##### SUPPLIED MATERIAL
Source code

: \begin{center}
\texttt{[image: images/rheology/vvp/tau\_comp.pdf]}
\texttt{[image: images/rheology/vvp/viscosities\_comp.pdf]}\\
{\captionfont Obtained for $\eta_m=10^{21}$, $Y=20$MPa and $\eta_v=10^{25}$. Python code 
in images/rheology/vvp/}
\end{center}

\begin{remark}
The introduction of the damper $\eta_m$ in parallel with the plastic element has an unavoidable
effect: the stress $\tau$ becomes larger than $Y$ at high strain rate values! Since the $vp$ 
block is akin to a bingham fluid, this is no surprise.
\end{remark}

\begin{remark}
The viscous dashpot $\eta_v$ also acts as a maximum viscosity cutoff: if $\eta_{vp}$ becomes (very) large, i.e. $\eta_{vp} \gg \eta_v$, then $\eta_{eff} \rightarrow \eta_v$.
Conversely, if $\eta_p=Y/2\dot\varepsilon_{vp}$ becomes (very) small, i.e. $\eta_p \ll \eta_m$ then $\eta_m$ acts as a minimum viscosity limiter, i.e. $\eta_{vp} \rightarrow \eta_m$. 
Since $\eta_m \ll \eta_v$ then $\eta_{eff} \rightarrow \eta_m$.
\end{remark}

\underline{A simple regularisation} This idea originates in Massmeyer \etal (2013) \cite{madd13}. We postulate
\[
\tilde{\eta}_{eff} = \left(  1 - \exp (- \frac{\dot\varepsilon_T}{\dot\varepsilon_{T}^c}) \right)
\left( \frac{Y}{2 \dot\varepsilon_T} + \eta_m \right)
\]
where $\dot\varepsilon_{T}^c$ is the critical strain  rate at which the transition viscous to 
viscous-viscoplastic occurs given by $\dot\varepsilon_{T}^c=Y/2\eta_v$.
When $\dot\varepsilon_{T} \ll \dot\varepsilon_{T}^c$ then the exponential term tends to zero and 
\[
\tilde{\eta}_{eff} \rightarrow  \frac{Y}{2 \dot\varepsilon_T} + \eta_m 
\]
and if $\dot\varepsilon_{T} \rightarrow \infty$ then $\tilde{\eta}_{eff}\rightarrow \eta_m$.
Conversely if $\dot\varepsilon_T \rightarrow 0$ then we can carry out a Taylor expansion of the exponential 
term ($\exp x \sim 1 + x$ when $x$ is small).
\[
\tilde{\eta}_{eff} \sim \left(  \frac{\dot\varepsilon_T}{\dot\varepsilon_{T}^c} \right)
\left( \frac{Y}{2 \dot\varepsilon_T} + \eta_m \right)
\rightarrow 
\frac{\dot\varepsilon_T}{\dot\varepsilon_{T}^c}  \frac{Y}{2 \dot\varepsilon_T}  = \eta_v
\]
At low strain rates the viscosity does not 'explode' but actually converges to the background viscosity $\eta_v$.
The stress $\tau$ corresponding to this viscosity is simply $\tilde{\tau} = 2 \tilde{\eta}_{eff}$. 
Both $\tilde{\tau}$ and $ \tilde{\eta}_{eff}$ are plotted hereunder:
##########
◆ WORK REQUEST: The answer must be every line of the data that contains the word "viscosity".

◆ SOLUTION:
The viscous dashpot $\eta_v$ also acts as a maximum viscosity cutoff: if $\eta_{vp}$ becomes (very) large, i.e. $\eta_{vp} \gg \eta_v$, then $\eta_{eff} \rightarrow \eta_v$.
Conversely, if $\eta_p=Y/2\dot\varepsilon_{vp}$ becomes (very) small, i.e. $\eta_p \ll \eta_m$ then $\eta_m$ acts as a minimum viscosity limiter, i.e. $\eta_{vp} \rightarrow \eta_m$. 
At low strain rates the viscosity does not 'explode' but actually converges to the background viscosity $\eta_v$.
The stress $\tau$ corresponding to this viscosity is simply $\tilde{\tau} = 2 \tilde{\eta}_{eff}$. 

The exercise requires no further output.